Each line with the word "Creeper" must appear in the answer, copied from the records.

------ Exercise material ------

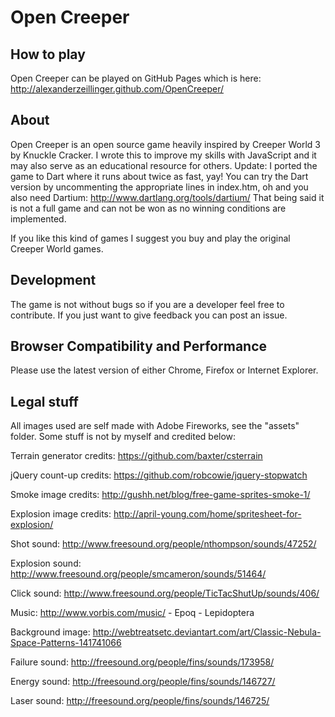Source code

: # Open Creeper

## How to play

Open Creeper can be played on GitHub Pages which is here: http://alexanderzeillinger.github.com/OpenCreeper/

## About

Open Creeper is an open source game heavily inspired by Creeper World 3 by Knuckle Cracker.
I wrote this to improve my skills with JavaScript and it may also serve as an educational resource for others.
Update: I ported the game to Dart where it runs about twice as fast, yay! You can try the Dart version by uncommenting
the appropriate lines in index.htm, oh and you also need Dartium: http://www.dartlang.org/tools/dartium/
That being said it is not a full game and can not be won as no winning conditions are implemented.

If you like this kind of games I suggest you buy and play the original Creeper World games.

## Development

The game is not without bugs so if you are a developer feel free to contribute. If you just want to give feedback you can post an issue.

## Browser Compatibility and Performance

Please use the latest version of either Chrome, Firefox or Internet Explorer.

## Legal stuff

All images used are self made with Adobe Fireworks, see the "assets" folder.
Some stuff is not by myself and credited below:

Terrain generator credits:
https://github.com/baxter/csterrain

jQuery count-up credits:
https://github.com/robcowie/jquery-stopwatch

Smoke image credits:
http://gushh.net/blog/free-game-sprites-smoke-1/

Explosion image credits:
http://april-young.com/home/spritesheet-for-explosion/

Shot sound:
http://www.freesound.org/people/nthompson/sounds/47252/

Explosion sound:
http://www.freesound.org/people/smcameron/sounds/51464/

Click sound:
http://www.freesound.org/people/TicTacShutUp/sounds/406/

Music:
http://www.vorbis.com/music/ - Epoq - Lepidoptera

Background image:
http://webtreatsetc.deviantart.com/art/Classic-Nebula-Space-Patterns-141741066

Failure sound:
http://freesound.org/people/fins/sounds/173958/

Energy sound:
http://freesound.org/people/fins/sounds/146727/

Laser sound:
http://freesound.org/people/fins/sounds/146725/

------

[Result of this task]:
: # Open Creeper
Open Creeper can be played on GitHub Pages which is here: http://alexanderzeillinger.github.com/OpenCreeper/
Open Creeper is an open source game heavily inspired by Creeper World 3 by Knuckle Cracker.
If you like this kind of games I suggest you buy and play the original Creeper World games.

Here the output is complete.